Il ne faudra pas  que cette obsession de jeter le Président Moise prenne le pas sur cette nécessaire entente pour la nomination d’un nouveau Chef de Gouvernement et d’un nouveau Chef de la Police. Sans ce dépassement de soi et ce patriotisme au-dessus de tout amour-propre plaçant Haïti au centre des débats et au-dessus de la mêlée, l’instabilité gouvernementale pourrait déboucher sur le néant haïtien avec une occupation en bonne et due forme cette fois-ci. C’est peut-être le souhait secret de la plupart d’entre nous. A moins que l’opposition politique arrive, avant, à jeter Jovenel Moïse et proposer une solution innovante et non cet habituel « ote-toi que je m’y mette » qui nous est si familier depuis une trentaine d’années et qui aggrave notre situation de peuple.

Les Perspectives
Après cette flambée de violence (6 et 7  juillet 2018) liée à cette mesure avortée du GOH, après celle du 12 septembre 2017 qui a également pris au dépourvu les instances chargées de la sécurité intérieure du pays, et dans l’hypothèse plausible du maintien de l’administration Moïse,  les instances concernées devraient : (i) revoir en profondeur le système de sécurité du pays, surtout au niveau de la zone métropolitaine de Port-au-Prince; (ii) adopter une série de mesures en parallèle pour soulager la misère atroce des couches les plus défavorisées; (iii) prendre beaucoup plus au sérieux cette opposition radicale qui certes ne jure que par le départ de l’administration actuelle mais qui est constituée d’Haïtiens croyant dans l’avenir du pays, c’est vrai que leur stratégie s’inspire de celle de Dessalines « koupe tet Boulé Kay », pourtant, ils savent qu’au fond d’eux-mêmes cette stratégie appliquée dans la conjoncture actuelle est plutôt néfaste pour l’économie haïtienne, tôt ou tard ils en subiront les conséquences; (iv) entamer un dialogue franc et transparent avec l’ensemble de l’opposition, en particulier l’opposition radicale, comme l’a fait Donald Trump avec la Corée du Nord, l’ennemie jurée des Etats Unis d’Amérique.

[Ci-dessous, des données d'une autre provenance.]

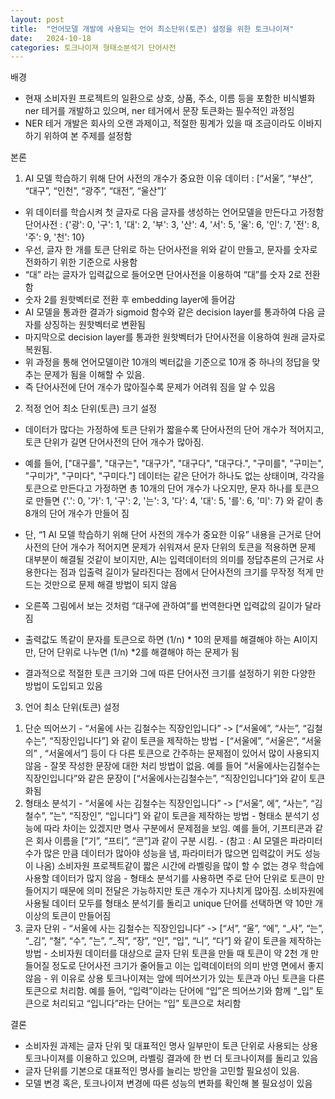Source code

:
 ```yaml
---
layout: post
title:  "언어모델 개발에 사용되는 언어 최소단위(토큰) 설정을 위한 토크나이져"
date:   2024-10-18
categories: 토크나이져 형태소분석기 단어사전
---
```



배경
- 현재 소비자원 프로젝트의 일환으로 상호, 상품, 주소, 이름 등을 포함한 비식별화 ner 테거를 개발하고 있으며, ner 테거에서 문장 토큰화는 필수적인 과정임
- NER 테거 개발은 회사의 오랜 과제이고, 적절한 핑계가 있을 때 조금이라도 이바지하기 위하여 본 주제를 설정함

본론
1. AI 모델 학습하기 위해 단어 사전의 개수가 중요한 이유
  데이터 : [“서울”, “부산”, “대구”, “인천”, “광주”, “대전”, “울산”]‘
  - 위 데이터를 학습시켜 첫 글자로 다음 글자를 생성하는 언어모델을 만든다고 가정함
단어사전 : {'광': 0, '구': 1, '대': 2, '부': 3, '산': 4, '서': 5, '울': 6, '인': 7, '전': 8, '주': 9, '천': 10}
  - 우선, 글자 한 개를 토큰 단위로 하는 단어사전을 위와 같이 만들고, 문자를 숫자로 전화하기 위한 기준으로 사용함
  - “대” 라는 글자가 입력값으로 들어오면 단어사전을 이용하여 “대”를 숫자 2로 전환함
  - 숫자 2를 원핫벡터로 전환 후 embedding layer에 들어감
  - AI 모델을 통과한 결과가 sigmoid 함수와 같은 decision layer를 통과하여 다음 글자를 상징하는 원핫벡터로 변환됨
  - 마지막으로 decision layer를 통과한 원핫벡터가 단어사전을 이용하여 원래 글자로 복원됨.
  - 위 과정을 통해 언어모델이란 10개의 벡터값을 기준으로 10개 중 하나의 정답을 맞추는 문제가 됨을 이해할 수 있음.
  - 즉 단어사전에 단어 개수가 많아질수록 문제가 어려워 짐을 알 수 있음

2. 적정 언어 최소 단위(토큰) 크기 설정
  - 데이터가 많다는 가정하에 토큰 단위가 짧을수록 단어사전의 단어 개수가 적어지고, 토큰 단위가 길면 단어사전의 단어 개수가 많아짐.
  - 예를 들어, ["대구를", "대구는", "대구가", "대구다", "대구다.", "구미를", "구미는",  "구미가", "구미다", "구미다."] 데이터는 같은 단어가 하나도 없는 상태이며, 각각을 토큰으로 만든다고 가정하면 총 10개의 단어 개수가 나오지만, 문자 하나를 토큰으로 만들면  {'.': 0, '가': 1, '구': 2, '는': 3, '다': 4, '대': 5, '를': 6, '미': 7} 와 같이 총 8개의 단어 개수가 만들어 짐
  - 단, “1 AI 모델 학습하기 위해 단어 사전의 개수가 중요한 이유” 내용을 근거로 단어사전의 단어 개수가 적어지면 문제가 쉬워져서 문자 단위의 토큰을 적용하면 문제 대부분이 해결될 것같이 보이지만, AI는 입력데이터의 의미를 정답추론의 근거로 사용한다는 점과 입출력 길이가 달라진다는 점에서 단어사전의 크기를 무작정 적게 만드는 것만으로 문제 해결 방법이 되지 않음
  
  - 오른쪽 그림에서 보는 것처럼 “대구에 관하여”를 번역한다면 입력값의 길이가 달라짐 
  - 출력값도 똑같이 문자를 토큰으로 하면 (1/n) * 10의 문제를 해결해야 하는 AI이지만, 단어 단위로 나누면 (1/n) *2를 해결해야 하는 문제가 됨
  - 결과적으로 적절한 토큰 크기와 그에 따른 단어사전 크기를 설정하기 위한 다양한 방법이 도입되고 있음

3. 언어 최소 단위(토큰) 설정
  1) 단순 띄어쓰기
    - “서울에 사는 김철수는 직장인입니다” -> [“서울에”, “사는”, “김철수는”, “직장인입니다”] 와 같이 토큰을 제작하는 방법
    - [“서울에”, “서울은”, “서울의” , “서울에서”] 등이 다 다른 토큰으로 간주하는 문제점이 있어서 많이 사용되지 않음
    - 잘못 작성한 문장에 대한 처리 방법이 없음. 예를 들어 “서울에사는김철수는 직장인입니다”와 같은 문장이 [“서울에사는김철수는”, “직장인입니다”]와 같이 토큰화됨
  2) 형태소 분석기
    - “서울에 사는 김철수는 직장인입니다” -> [“서울”, 에”, “사는”, “김철수”, ”는”, “직장인”, “입니다”] 와 같이 토큰을 제작하는 방법
    - 형태소 분석기 성능에 따라 차이는 있겠지만 명사 구분에서 문제점을 보임. 예를 들어, 기프티콘과 같은 회사 이름을 [“기”, “프티”, “콘”]과 같이 구분 시킴.
    - (참고 : AI 모델은 파라미터 수가 많은 만큼 데이터가 많아야 성능을 냄, 파라미터가 많으면 입력값이 커도 성능이 나옴) 소비자원 프로젝트같이 짧은 시간에 라벨링을 많이 할 수 없는 경우 학습에 사용할 데이터가 많지 않음
    - 형태소 분석기를 사용하면 주로 단어 단위로 토큰이 만들어지기 때문에 의미 전달은 가능하지만 토큰 개수가 지나치게 많아짐. 소비자원에 사용될 데이터 모두를 형태소 분석기를 돌리고 unique 단어를 선택하면 약 10만 개 이상의 토큰이 만들어짐 
  3) 글자 단위
    - “서울에 사는 김철수는 직장인입니다” -> [“서”, “울”, “에”, “_사”, “는”, “_김”, “철”, “수”, ”는”, “_직”, “장”, “인”, “입”, “니”, “다”] 와 같이 토큰을 제작하는 방법
    - 소비자원 데이터를 대상으로 글자 단위 토큰을 만들 때 토큰이 약 2천 개 만들어질 정도로 단어사전 크기가 줄어들고 이는 입력데이터의 의미 반영 면에서 좋지 않음
    - 위 이유로 상용 토크나이져는 앞에 띄어쓰기가 있는 토큰과 아닌 토큰을 다른 토큰으로 처리함. 예를 들어, “입력”이라는 단어에 “입”은 띄어쓰기와 함께 “_입” 토큰으로 처리되고 “입니다”라는 단어는 “입” 토큰으로 처리함


결론
- 소비자원 과제는 글자 단위 및 대표적인 명사 일부만이 토큰 단위로 사용되는 상용 토크나이져를 이용하고 있으며, 라벨링 결과에 한 번 더 토크나이져를 돌리고 있음
- 글자 단위를 기본으로 대표적인 명사를 늘리는 방안을 고민할 필요성이 있음.
- 모델 변경 혹은, 토크나이져 변경에 따른 성능의 변화를 확인해 볼 필요성이 있음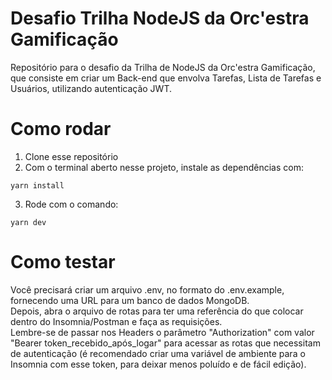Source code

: # Desafio Trilha NodeJS da Orc'estra Gamificação

Repositório para o desafio da Trilha de NodeJS da Orc'estra Gamificação, que consiste em criar um Back-end que envolva Tarefas, Lista de Tarefas e Usuários, utilizando autenticação JWT.

# Como rodar

1. Clone esse repositório
2. Com o terminal aberto nesse projeto, instale as dependências com:
  ```
  yarn install
  ```
3. Rode com o comando:
  ```
  yarn dev
  ```

# Como testar

Você precisará criar um arquivo .env, no formato do .env.example, fornecendo uma URL para um banco de dados MongoDB. <br>
Depois, abra o arquivo de rotas para ter uma referência do que colocar dentro do Insomnia/Postman e faça as requisições. <br>
Lembre-se de passar nos Headers o parâmetro "Authorization" com valor "Bearer token_recebido_após_logar" para acessar as rotas que necessitam de autenticação (é recomendado criar uma variável de ambiente para o Insomnia com esse token, para deixar menos poluído e de fácil edição). <br>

Pour finir, rappelons que notre problème fondamental demeure la lutte pour le pouvoir politique. On ne prend pas le pouvoir pour le pouvoir mais pour améliorer le bien-être de la collectivité, pour le vivre ensemble. Depuis la mort de Dessalines, nous vivons les uns à côté des autres comme Pétion l’a fait avec Christophe en divisant le pays en deux parties, la République de l’Ouest et le Royaume du Nord. Il nous faut arriver à ce « vivre ensemble » si cher à Evens Paul. C’est notre seule porte de salut. Entamons le dialogue maintenant. Il n’est pas trop tard. Notre différend n’est pas si profond que cela en comparaison avec  d’autres pays. Par exemple, le Rwanda s’est réconcilié avec lui-même après une guerre civile faisant des centaines de milliers  de morts. Avec un leader éclairé comme Paul Kagamé, c’est l’un des pays les plus innovants de l’Afrique. Pourquoi pas Haïti? La balle est dans le camp de nos hommes politiques, les principaux fossoyeurs jusqu’ici de notre patrie meurtrie!